• Provided data
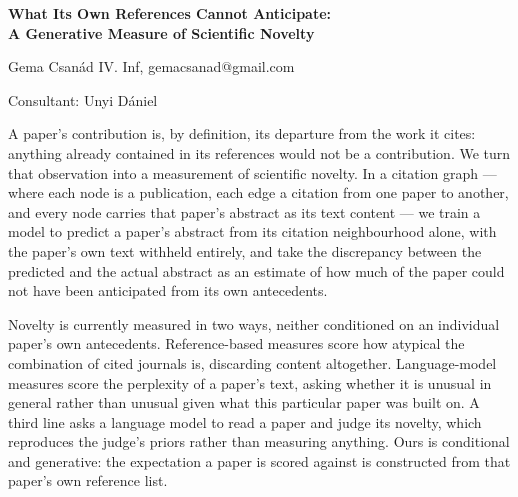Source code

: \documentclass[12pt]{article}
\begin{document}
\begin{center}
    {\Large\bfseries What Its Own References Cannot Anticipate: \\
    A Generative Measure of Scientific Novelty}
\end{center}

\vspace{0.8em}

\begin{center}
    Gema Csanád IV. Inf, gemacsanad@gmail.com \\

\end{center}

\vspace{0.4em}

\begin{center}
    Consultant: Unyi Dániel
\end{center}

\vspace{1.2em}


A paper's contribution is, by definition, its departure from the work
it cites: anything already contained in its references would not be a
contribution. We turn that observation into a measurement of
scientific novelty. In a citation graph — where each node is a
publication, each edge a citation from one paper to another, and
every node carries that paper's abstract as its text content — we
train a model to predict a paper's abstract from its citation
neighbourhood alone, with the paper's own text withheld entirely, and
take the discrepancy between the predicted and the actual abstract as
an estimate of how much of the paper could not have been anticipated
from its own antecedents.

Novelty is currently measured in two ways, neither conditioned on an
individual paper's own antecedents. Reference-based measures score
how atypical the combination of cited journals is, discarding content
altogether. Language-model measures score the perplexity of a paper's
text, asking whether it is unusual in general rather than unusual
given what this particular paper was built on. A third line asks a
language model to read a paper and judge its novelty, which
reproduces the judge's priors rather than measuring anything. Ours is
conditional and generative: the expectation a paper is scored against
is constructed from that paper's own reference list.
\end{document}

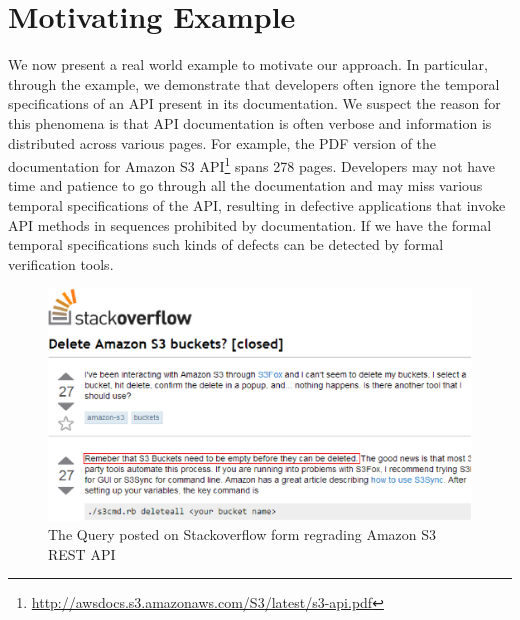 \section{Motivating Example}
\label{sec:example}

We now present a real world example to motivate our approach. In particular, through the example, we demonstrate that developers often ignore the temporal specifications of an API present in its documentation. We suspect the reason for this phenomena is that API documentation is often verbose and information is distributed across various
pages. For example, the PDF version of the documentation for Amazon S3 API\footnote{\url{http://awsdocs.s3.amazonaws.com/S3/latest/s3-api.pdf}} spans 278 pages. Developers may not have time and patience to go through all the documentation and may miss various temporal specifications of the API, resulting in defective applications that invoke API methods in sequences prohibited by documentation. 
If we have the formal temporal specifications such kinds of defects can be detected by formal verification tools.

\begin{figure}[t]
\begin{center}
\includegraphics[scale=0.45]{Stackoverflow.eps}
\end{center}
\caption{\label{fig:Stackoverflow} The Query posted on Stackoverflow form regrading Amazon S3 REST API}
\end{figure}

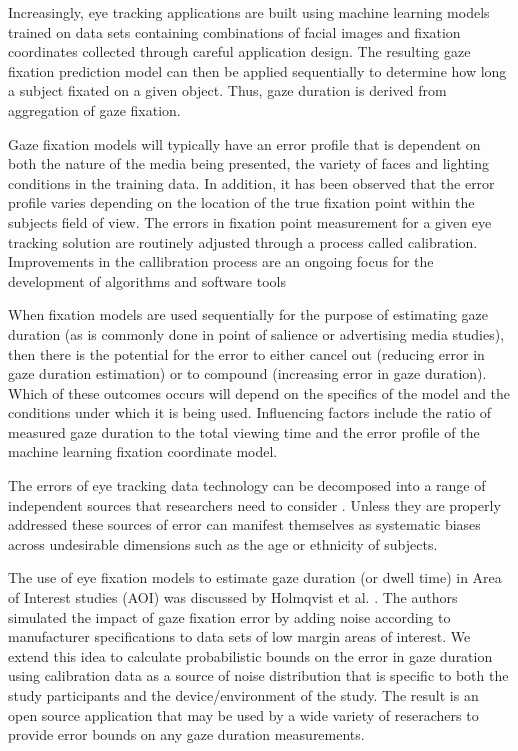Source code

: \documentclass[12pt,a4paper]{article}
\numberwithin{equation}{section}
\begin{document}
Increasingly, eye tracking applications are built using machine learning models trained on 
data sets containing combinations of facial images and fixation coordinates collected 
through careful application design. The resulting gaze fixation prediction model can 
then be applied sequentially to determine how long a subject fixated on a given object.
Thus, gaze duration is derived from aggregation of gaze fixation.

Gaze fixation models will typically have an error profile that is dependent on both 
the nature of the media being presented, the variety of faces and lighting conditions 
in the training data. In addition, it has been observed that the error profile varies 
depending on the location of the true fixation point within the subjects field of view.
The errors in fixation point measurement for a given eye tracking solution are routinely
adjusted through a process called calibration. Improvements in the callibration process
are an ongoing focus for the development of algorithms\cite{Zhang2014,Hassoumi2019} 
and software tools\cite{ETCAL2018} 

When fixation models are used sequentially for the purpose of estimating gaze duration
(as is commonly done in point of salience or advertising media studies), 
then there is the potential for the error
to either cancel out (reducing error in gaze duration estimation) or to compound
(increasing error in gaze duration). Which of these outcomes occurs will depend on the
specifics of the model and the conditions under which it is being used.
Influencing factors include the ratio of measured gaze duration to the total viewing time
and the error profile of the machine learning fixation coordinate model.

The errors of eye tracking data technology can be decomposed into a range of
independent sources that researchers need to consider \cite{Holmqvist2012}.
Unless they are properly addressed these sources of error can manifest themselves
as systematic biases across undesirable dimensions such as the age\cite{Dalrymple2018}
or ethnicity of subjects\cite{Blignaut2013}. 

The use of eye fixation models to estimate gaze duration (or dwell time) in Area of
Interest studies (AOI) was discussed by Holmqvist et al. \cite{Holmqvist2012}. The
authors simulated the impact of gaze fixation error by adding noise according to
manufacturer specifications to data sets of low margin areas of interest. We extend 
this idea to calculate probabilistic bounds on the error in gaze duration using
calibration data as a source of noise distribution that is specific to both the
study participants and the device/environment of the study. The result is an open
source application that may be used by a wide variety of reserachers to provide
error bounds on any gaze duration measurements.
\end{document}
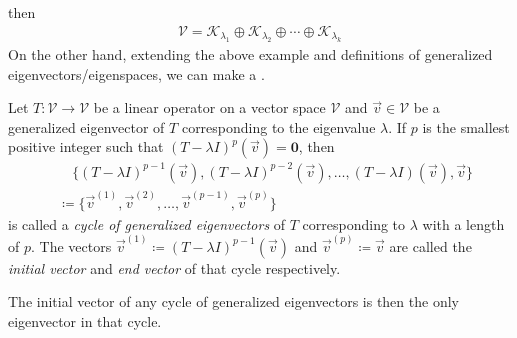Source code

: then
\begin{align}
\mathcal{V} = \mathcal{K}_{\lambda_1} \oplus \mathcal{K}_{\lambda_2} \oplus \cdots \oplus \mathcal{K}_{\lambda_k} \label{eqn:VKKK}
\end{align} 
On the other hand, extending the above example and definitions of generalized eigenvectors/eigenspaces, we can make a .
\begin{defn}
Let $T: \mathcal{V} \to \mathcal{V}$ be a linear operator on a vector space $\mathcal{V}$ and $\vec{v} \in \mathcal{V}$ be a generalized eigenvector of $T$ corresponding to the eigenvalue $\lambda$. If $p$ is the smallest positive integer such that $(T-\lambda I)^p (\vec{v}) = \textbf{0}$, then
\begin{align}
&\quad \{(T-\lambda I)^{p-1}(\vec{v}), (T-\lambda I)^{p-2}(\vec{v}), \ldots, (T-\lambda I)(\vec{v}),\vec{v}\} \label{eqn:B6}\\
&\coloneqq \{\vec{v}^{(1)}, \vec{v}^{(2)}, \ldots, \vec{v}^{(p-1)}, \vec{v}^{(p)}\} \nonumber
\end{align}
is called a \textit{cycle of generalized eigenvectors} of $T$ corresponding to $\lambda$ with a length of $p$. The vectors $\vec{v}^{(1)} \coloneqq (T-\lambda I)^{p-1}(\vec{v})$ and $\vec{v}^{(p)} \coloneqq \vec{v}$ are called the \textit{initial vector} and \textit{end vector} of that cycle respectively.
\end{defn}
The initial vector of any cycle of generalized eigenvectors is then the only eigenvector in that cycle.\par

• Your assignment
Only the lines starting at the one with "every node carries" and ending at the one with "Increasingly, eye tracking" should be printed, each exactly as it appears in the material above; the pictures are to be omitted.

• Answer to this task
every node carries that paper's abstract as its text content — we
train a model to predict a paper's abstract from its citation
neighbourhood alone, with the paper's own text withheld entirely, and
take the discrepancy between the predicted and the actual abstract as
an estimate of how much of the paper could not have been anticipated
from its own antecedents.

Novelty is currently measured in two ways, neither conditioned on an
individual paper's own antecedents. Reference-based measures score
how atypical the combination of cited journals is, discarding content
altogether. Language-model measures score the perplexity of a paper's
text, asking whether it is unusual in general rather than unusual
given what this particular paper was built on. A third line asks a
language model to read a paper and judge its novelty, which
reproduces the judge's priors rather than measuring anything. Ours is
conditional and generative: the expectation a paper is scored against
is constructed from that paper's own reference list.
\end{document}

 \section{Motivating Example}
\label{sec:example}

We now present a real world example to motivate our approach. In particular, through the example, we demonstrate that developers often ignore the temporal specifications of an API present in its documentation. We suspect the reason for this phenomena is that API documentation is often verbose and information is distributed across various
pages. For example, the PDF version of the documentation for Amazon S3 API\footnote{\url{http://awsdocs.s3.amazonaws.com/S3/latest/s3-api.pdf}} spans 278 pages. Developers may not have time and patience to go through all the documentation and may miss various temporal specifications of the API, resulting in defective applications that invoke API methods in sequences prohibited by documentation. 
If we have the formal temporal specifications such kinds of defects can be detected by formal verification tools.

\begin{figure}[t]
\begin{center}
\includegraphics[scale=0.45]{Stackoverflow.eps}
\end{center}
\caption{\label{fig:Stackoverflow} The Query posted on Stackoverflow form regrading Amazon S3 REST API}
\end{figure}

Source code

: \documentclass[12pt,a4paper]{article}
\numberwithin{equation}{section}
\begin{document}
Increasingly, eye tracking applications are built using machine learning models trained on 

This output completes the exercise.